TRY IT
When you reach the line in the data below that contains "Save the database to ./chroma_langchain_db/", please start repeating lines exactly, and stop after the line that contains "they're looking for", repeating nothing else.

※

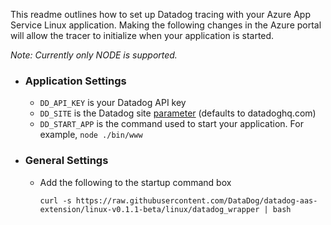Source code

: This readme outlines how to set up Datadog tracing with your Azure App Service Linux application. Making the following changes in the Azure portal will allow the tracer to initialize when your application is started.

_Note: Currently only NODE is supported._

- ### Application Settings
    - `DD_API_KEY` is your Datadog API key 
    - `DD_SITE` is the Datadog site [parameter](https://docs.datadoghq.com/getting_started/site/#access-the-datadog-site) (defaults to datadoghq.com)
    - `DD_START_APP` is the command used to start your application. For example, `node ./bin/www`

- ### General Settings
    - Add the following to the startup command box
    
          curl -s https://raw.githubusercontent.com/DataDog/datadog-aas-extension/linux-v0.1.1-beta/linux/datadog_wrapper | bash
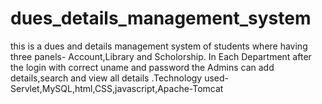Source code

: # dues_details_management_system
this is a dues and details management system of students where having three panels- Account,Library and Scholorship. In Each Department after the login with correct uname and password the Admins can add details,search and view all details .Technology used-Servlet,MySQL,html,CSS,javascript,Apache-Tomcat

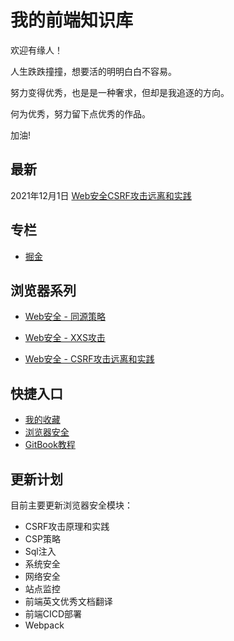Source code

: # 我的前端知识库



欢迎有缘人！

人生跌跌撞撞，想要活的明明白白不容易。

努力变得优秀，也是是一种奢求，但却是我追逐的方向。

何为优秀，努力留下点优秀的作品。

加油!


## 最新

2021年12月1日  [Web安全CSRF攻击远离和实践](https://lpfbook.gitbook.io/docs/browser-security/csrf)



## 专栏

* [掘金](https://juejin.cn/user/3940246036948840)



## 浏览器系列

- [Web安全 - 同源策略]()

- [Web安全 - XXS攻击]()
-  [Web安全 - CSRF攻击远离和实践](https://lpfbook.gitbook.io/docs/browser-security/csrf)



## 快捷入口

- [我的收藏](https://lpfbook.gitbook.io/docs/collection)
- [浏览器安全](https://lpfbook.gitbook.io/docs/browser-security)
- [GitBook教程](https://lpfbook.gitbook.io/docs/gitbook)



## 更新计划

目前主要更新浏览器安全模块：

- CSRF攻击原理和实践
- CSP策略
- Sql注入
- 系统安全
- 网络安全
- 站点监控
- 前端英文优秀文档翻译
- 前端CICD部署
- Webpack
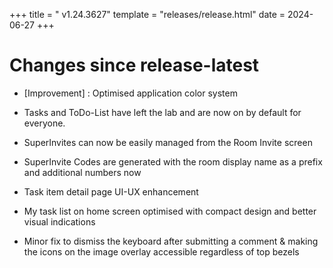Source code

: +++
title = " v1.24.3627"
template = "releases/release.html"
date = 2024-06-27
+++

# Changes since release-latest 
- [Improvement] : Optimised application color system
- Tasks and ToDo-List have left the lab and are now on by default for everyone.

- SuperInvites can now be easily managed from the Room Invite screen
- SuperInvite Codes are generated with the room display name as a prefix and additional numbers now

- Task item detail page UI-UX enhancement
- My task list on home screen optimised with compact design and better visual indications 
- Minor fix to dismiss the keyboard after submitting a comment & making the icons on the image overlay accessible regardless of top bezels

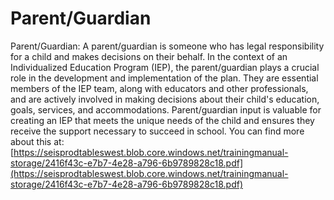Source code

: # Parent/Guardian
Parent/Guardian: A parent/guardian is someone who has legal responsibility for a child and makes decisions on their behalf. In the context of an Individualized Education Program (IEP), the parent/guardian plays a crucial role in the development and implementation of the plan. They are essential members of the IEP team, along with educators and other professionals, and are actively involved in making decisions about their child's education, goals, services, and accommodations. Parent/guardian input is valuable for creating an IEP that meets the unique needs of the child and ensures they receive the support necessary to succeed in school.
You can find more about this at: [https://seisprodtableswest.blob.core.windows.net/trainingmanual-storage/2416f43c-e7b7-4e28-a796-6b9789828c18.pdf](https://seisprodtableswest.blob.core.windows.net/trainingmanual-storage/2416f43c-e7b7-4e28-a796-6b9789828c18.pdf)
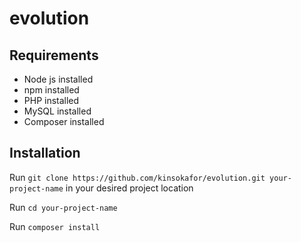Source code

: # evolution
<h2>Requirements</h2>
<ul>
  <li>Node js installed</li>
  <li>npm installed</li>
  <li>PHP installed</li>
  <li>MySQL installed</li>
  <li>Composer installed</li>
</ul>

<h2>Installation</h2>
<p>Run <code>git clone https://github.com/kinsokafor/evolution.git your-project-name</code> in your desired project location</p>
<p>Run <code>cd your-project-name</code></p>
<p>Run <code>composer install</code></p>
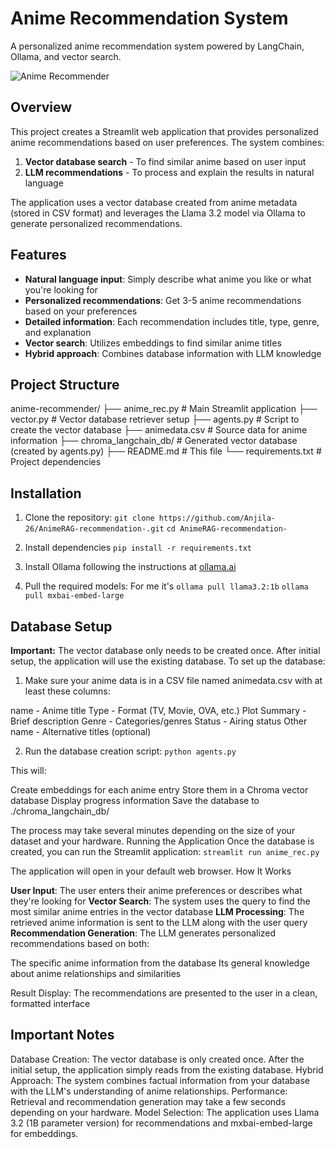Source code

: # Anime Recommendation System

A personalized anime recommendation system powered by LangChain, Ollama, and vector search.

![Anime Recommender](https://github.com/username/anime-recommender/blob/main/screenshots/app_screenshot.png)

## Overview

This project creates a Streamlit web application that provides personalized anime recommendations based on user preferences. The system combines:

1. **Vector database search** - To find similar anime based on user input
2. **LLM recommendations** - To process and explain the results in natural language

The application uses a vector database created from anime metadata (stored in CSV format) and leverages the Llama 3.2 model via Ollama to generate personalized recommendations.

## Features

- **Natural language input**: Simply describe what anime you like or what you're looking for
- **Personalized recommendations**: Get 3-5 anime recommendations based on your preferences
- **Detailed information**: Each recommendation includes title, type, genre, and explanation
- **Vector search**: Utilizes embeddings to find similar anime titles
- **Hybrid approach**: Combines database information with LLM knowledge

## Project Structure
anime-recommender/
├── anime_rec.py          # Main Streamlit application
├── vector.py             # Vector database retriever setup
├── agents.py             # Script to create the vector database
├── animedata.csv         # Source data for anime information
├── chroma_langchain_db/  # Generated vector database (created by agents.py)
├── README.md             # This file
└── requirements.txt      # Project dependencies

## Installation

1. Clone the repository:
   `git clone https://github.com/Anjila-26/AnimeRAG-recommendation-.git`
   `cd AnimeRAG-recommendation-`

2. Install dependencies
`pip install -r requirements.txt`

3. Install Ollama following the instructions at [ollama.ai](https://ollama.com/)

4. Pull the required models:
For me it's
`ollama pull llama3.2:1b`
`ollama pull mxbai-embed-large`

## Database Setup
**Important:** The vector database only needs to be created once. After initial setup, the application will use the existing database.
To set up the database:

1. Make sure your anime data is in a CSV file named animedata.csv with at least these columns:

name - Anime title
Type - Format (TV, Movie, OVA, etc.)
Plot Summary - Brief description
Genre - Categories/genres
Status - Airing status
Other name - Alternative titles (optional)

2. Run the database creation script:
`python agents.py`

This will:

Create embeddings for each anime entry
Store them in a Chroma vector database
Display progress information
Save the database to ./chroma_langchain_db/

The process may take several minutes depending on the size of your dataset and your hardware.
Running the Application
Once the database is created, you can run the Streamlit application:
`streamlit run anime_rec.py`

The application will open in your default web browser.
How It Works

**User Input**: The user enters their anime preferences or describes what they're looking for
**Vector Search**: The system uses the query to find the most similar anime entries in the vector database
**LLM Processing**: The retrieved anime information is sent to the LLM along with the user query
**Recommendation Generation**: The LLM generates personalized recommendations based on both:

The specific anime information from the database
Its general knowledge about anime relationships and similarities


Result Display: The recommendations are presented to the user in a clean, formatted interface

## Important Notes

Database Creation: The vector database is only created once. After the initial setup, the application simply reads from the existing database.
Hybrid Approach: The system combines factual information from your database with the LLM's understanding of anime relationships.
Performance: Retrieval and recommendation generation may take a few seconds depending on your hardware.
Model Selection: The application uses Llama 3.2 (1B parameter version) for recommendations and mxbai-embed-large for embeddings.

※

RESULT OF THIS TASK
Save the database to ./chroma_langchain_db/

The process may take several minutes depending on the size of your dataset and your hardware.
Running the Application
Once the database is created, you can run the Streamlit application:
`streamlit run anime_rec.py`

The application will open in your default web browser.
How It Works

**User Input**: The user enters their anime preferences or describes what they're looking for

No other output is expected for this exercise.